## DIRECTIONS
Look for the string "size" in the material below. Copy every line where you find it.

········

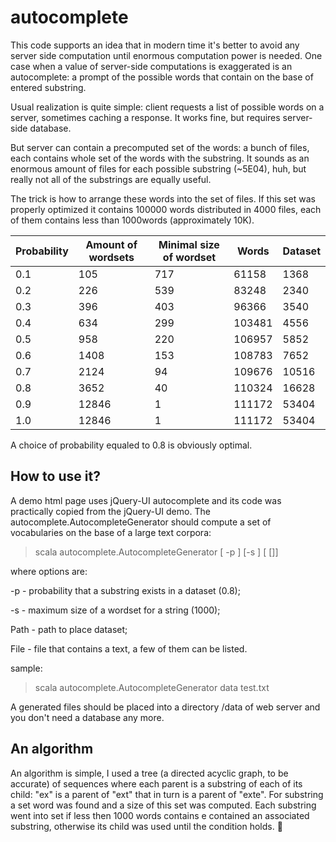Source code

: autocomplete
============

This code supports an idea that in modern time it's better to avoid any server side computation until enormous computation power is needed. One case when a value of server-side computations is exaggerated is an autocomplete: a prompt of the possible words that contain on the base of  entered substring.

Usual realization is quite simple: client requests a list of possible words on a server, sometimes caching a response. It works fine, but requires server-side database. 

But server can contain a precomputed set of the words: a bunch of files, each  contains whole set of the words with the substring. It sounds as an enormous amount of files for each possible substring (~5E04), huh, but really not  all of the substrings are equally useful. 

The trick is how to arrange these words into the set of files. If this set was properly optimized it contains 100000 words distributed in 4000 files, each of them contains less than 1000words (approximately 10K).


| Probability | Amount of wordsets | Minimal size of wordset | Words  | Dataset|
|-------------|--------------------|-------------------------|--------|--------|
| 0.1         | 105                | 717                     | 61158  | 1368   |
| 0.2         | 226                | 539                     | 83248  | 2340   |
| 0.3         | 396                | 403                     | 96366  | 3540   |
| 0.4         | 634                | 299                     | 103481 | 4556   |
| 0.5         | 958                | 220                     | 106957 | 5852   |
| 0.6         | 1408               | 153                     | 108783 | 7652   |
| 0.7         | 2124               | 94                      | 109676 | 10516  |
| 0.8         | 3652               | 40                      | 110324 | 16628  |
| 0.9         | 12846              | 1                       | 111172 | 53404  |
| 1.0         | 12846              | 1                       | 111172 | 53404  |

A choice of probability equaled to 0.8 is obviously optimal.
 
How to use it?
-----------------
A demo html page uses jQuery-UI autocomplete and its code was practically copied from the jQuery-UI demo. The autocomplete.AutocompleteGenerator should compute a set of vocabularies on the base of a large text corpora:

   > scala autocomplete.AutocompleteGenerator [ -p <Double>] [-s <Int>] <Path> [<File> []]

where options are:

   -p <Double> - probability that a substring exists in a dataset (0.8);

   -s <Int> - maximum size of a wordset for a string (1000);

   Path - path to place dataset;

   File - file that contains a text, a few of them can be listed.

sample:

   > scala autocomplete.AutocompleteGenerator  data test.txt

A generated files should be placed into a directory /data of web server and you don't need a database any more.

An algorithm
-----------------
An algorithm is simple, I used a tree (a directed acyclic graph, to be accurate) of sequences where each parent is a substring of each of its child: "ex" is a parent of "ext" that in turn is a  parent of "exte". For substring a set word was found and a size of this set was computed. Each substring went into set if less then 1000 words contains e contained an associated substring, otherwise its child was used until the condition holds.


········

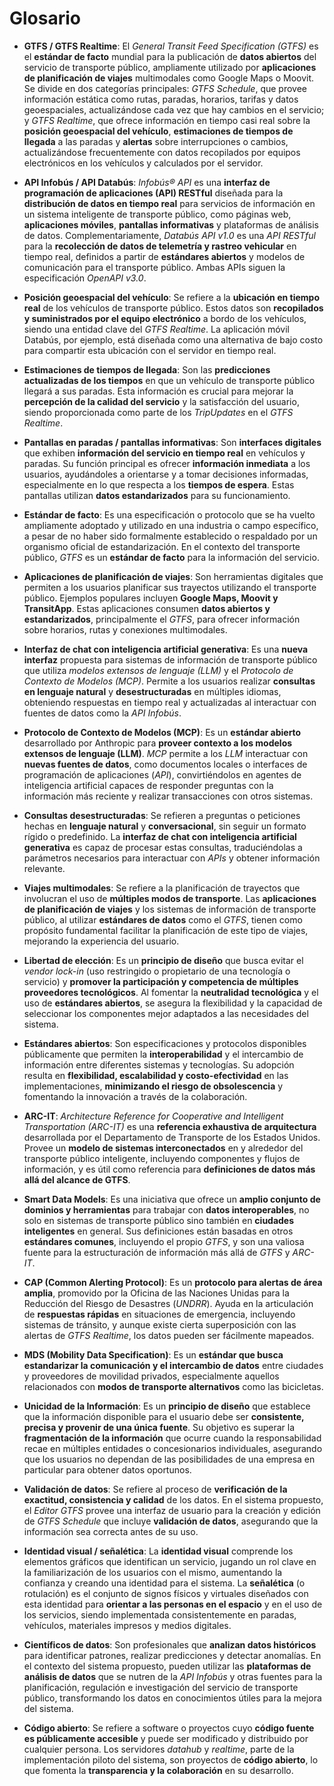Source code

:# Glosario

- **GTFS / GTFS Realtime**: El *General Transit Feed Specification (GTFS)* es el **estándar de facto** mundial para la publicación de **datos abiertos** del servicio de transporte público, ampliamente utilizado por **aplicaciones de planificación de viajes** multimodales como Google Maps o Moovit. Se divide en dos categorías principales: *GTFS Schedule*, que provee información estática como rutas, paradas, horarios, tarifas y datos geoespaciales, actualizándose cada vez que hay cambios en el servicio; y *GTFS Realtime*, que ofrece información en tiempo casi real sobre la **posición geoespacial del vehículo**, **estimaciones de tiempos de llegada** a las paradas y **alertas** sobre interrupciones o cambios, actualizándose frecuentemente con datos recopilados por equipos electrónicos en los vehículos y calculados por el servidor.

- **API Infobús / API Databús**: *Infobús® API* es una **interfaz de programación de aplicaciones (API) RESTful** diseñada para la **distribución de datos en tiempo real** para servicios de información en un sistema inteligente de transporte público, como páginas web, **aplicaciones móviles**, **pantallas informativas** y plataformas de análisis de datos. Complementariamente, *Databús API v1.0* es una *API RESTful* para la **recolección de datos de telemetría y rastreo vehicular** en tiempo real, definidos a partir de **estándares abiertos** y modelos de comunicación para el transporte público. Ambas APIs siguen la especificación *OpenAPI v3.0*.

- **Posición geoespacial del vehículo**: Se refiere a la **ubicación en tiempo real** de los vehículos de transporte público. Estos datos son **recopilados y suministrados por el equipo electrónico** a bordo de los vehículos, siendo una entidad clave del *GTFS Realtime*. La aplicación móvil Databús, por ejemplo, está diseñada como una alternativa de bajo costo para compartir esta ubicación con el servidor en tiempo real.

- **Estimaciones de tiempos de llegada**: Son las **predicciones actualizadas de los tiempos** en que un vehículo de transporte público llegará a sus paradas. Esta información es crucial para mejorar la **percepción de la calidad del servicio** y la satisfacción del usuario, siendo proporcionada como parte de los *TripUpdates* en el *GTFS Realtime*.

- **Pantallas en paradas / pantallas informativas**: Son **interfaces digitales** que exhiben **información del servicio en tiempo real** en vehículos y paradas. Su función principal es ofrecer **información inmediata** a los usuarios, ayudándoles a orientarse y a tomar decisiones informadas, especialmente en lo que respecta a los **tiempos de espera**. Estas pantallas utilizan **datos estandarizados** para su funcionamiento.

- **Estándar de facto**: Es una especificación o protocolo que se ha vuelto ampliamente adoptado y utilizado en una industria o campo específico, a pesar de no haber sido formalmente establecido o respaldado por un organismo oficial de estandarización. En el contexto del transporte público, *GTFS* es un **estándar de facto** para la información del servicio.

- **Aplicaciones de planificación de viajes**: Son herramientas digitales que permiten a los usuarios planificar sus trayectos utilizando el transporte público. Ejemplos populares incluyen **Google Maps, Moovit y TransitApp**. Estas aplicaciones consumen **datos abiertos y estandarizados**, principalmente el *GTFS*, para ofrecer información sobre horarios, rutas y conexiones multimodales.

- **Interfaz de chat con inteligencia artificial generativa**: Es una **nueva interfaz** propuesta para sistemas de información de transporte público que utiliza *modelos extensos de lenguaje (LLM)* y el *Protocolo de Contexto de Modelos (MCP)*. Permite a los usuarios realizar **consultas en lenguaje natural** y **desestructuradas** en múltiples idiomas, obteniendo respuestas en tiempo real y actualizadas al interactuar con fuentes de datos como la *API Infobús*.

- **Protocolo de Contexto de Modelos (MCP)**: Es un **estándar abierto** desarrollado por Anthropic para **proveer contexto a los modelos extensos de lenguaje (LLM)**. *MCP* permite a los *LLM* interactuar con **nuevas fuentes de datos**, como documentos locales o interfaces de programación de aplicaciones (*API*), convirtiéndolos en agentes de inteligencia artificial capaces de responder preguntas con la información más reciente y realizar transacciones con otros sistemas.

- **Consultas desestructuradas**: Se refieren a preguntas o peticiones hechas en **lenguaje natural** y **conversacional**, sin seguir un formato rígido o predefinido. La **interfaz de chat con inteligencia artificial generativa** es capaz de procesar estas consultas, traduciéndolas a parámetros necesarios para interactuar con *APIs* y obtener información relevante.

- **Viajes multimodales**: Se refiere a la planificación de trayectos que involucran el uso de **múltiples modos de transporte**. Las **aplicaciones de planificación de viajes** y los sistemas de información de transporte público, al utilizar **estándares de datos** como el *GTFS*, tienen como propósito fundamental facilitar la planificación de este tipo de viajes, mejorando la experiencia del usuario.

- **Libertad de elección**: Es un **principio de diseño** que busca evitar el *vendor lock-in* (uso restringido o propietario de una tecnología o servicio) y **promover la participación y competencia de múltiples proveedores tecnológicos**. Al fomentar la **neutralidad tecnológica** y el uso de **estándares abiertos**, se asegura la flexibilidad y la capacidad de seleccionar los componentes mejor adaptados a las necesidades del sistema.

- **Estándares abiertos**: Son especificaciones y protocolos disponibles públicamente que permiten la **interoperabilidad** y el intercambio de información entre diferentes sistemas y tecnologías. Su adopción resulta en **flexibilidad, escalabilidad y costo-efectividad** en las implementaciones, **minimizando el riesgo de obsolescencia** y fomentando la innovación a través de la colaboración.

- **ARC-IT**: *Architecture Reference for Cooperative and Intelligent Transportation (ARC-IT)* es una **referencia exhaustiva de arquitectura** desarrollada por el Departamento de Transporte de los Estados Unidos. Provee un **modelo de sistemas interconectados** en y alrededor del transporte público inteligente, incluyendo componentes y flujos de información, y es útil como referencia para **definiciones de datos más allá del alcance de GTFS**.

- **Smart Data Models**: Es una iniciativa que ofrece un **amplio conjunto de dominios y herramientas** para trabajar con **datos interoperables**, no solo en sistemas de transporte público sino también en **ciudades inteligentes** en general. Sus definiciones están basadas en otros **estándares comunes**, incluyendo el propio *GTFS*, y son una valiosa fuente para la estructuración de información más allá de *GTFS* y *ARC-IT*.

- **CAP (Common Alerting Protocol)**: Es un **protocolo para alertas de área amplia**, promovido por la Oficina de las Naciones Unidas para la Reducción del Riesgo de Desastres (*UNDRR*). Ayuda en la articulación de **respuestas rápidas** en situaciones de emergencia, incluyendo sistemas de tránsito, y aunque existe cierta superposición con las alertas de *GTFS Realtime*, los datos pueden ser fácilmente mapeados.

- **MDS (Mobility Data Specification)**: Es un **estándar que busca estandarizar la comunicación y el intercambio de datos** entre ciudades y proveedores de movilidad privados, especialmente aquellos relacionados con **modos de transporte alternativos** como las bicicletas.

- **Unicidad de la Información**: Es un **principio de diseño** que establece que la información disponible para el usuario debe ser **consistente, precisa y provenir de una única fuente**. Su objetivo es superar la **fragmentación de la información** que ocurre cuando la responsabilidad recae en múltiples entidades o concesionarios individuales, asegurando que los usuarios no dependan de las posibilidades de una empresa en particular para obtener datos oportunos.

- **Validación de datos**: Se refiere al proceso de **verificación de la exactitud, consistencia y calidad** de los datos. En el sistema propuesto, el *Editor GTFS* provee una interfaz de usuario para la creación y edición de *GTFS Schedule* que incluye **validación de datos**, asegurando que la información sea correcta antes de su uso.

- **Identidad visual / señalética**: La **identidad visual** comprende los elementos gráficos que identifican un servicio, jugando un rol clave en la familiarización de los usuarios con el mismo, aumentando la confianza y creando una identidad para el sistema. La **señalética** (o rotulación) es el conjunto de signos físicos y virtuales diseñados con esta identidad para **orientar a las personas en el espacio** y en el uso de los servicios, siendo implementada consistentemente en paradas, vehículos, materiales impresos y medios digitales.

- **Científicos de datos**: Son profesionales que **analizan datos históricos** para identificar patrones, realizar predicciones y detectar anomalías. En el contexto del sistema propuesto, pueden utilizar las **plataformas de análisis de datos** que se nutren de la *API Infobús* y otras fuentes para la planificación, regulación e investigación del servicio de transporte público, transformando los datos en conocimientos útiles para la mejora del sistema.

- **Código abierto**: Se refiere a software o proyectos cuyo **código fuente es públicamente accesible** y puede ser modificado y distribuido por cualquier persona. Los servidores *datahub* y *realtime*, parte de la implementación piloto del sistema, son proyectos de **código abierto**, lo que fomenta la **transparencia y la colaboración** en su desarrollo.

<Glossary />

········

## TASK RESPONSE
| Probability | Amount of wordsets | Minimal size of wordset | Words  | Dataset|
   -s <Int> - maximum size of a wordset for a string (1000);
An algorithm is simple, I used a tree (a directed acyclic graph, to be accurate) of sequences where each parent is a substring of each of its child: "ex" is a parent of "ext" that in turn is a  parent of "exte". For substring a set word was found and a size of this set was computed. Each substring went into set if less then 1000 words contains e contained an associated substring, otherwise its child was used until the condition holds.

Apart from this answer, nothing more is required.